(Collected data)
▬▬▬
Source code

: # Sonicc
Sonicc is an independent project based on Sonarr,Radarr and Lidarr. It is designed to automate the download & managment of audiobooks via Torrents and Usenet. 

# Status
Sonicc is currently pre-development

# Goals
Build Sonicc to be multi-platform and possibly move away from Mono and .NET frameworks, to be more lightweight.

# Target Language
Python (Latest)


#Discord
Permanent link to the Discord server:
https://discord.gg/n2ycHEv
▬▬▬
» Work order: Copy, without any change, the lines above from the one containing "Sonicc is an" to the end, both ends included. Add nothing else.

» Result of this exercise:
Sonicc is an independent project based on Sonarr,Radarr and Lidarr. It is designed to automate the download & managment of audiobooks via Torrents and Usenet. 

# Status
Sonicc is currently pre-development

# Goals
Build Sonicc to be multi-platform and possibly move away from Mono and .NET frameworks, to be more lightweight.

# Target Language
Python (Latest)


#Discord
Permanent link to the Discord server:
https://discord.gg/n2ycHEv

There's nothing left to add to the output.